PROBLEM DESCRIPTION. State how many lines in the following entries contain the word "withArgs". No other output.
(RAW DATA Opens)
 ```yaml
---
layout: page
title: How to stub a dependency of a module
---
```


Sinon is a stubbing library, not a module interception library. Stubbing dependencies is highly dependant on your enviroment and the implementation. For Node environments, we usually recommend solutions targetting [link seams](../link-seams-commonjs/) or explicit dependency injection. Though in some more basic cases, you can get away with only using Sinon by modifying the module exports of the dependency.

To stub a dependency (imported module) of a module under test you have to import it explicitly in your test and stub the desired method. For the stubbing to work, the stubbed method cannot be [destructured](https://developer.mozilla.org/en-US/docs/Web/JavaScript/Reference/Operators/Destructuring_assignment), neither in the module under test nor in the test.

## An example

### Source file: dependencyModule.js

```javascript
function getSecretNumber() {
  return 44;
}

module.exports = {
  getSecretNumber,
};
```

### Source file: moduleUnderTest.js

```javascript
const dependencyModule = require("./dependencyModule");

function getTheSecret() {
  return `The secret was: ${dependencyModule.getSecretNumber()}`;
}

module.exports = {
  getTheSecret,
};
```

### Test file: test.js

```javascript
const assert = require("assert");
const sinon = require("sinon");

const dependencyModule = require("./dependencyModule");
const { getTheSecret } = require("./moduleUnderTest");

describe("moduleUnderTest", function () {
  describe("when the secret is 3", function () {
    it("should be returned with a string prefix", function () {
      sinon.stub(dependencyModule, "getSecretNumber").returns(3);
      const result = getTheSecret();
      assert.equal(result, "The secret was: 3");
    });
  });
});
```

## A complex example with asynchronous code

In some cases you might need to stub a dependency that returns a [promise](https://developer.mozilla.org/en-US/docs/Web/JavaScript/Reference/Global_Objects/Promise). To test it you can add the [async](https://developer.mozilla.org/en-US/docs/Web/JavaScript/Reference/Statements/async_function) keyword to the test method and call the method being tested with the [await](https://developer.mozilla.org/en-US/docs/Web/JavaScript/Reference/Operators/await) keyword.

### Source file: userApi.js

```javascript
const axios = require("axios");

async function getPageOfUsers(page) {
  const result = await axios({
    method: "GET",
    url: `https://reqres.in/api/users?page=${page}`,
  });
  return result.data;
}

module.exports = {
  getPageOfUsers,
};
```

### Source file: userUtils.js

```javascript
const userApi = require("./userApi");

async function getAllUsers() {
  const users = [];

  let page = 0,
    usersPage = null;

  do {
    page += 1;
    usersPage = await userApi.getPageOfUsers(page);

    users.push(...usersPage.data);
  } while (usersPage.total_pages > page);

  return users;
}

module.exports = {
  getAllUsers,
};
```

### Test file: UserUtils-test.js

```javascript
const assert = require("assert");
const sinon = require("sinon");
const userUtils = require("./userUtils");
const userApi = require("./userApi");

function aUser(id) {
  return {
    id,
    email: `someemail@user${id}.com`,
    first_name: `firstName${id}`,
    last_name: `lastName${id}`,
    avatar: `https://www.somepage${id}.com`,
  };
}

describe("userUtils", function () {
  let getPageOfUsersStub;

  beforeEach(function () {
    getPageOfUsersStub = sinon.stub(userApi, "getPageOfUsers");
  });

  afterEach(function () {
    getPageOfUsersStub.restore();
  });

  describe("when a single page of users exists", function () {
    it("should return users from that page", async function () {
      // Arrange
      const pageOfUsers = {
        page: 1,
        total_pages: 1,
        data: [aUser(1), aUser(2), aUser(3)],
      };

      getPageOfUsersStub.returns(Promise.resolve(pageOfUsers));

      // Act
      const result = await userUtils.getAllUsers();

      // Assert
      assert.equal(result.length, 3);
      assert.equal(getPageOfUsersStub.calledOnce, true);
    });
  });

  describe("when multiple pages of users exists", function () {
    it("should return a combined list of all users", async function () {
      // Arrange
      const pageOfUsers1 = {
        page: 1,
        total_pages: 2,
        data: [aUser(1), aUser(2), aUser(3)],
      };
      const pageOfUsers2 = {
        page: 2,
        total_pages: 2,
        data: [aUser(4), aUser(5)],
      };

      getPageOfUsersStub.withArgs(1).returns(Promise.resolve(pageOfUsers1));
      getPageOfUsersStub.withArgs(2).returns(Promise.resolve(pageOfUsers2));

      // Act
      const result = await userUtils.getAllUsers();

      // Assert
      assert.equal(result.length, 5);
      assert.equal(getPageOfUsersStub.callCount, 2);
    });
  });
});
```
(RAW DATA Closes)
RESULT OF THIS TASK. 2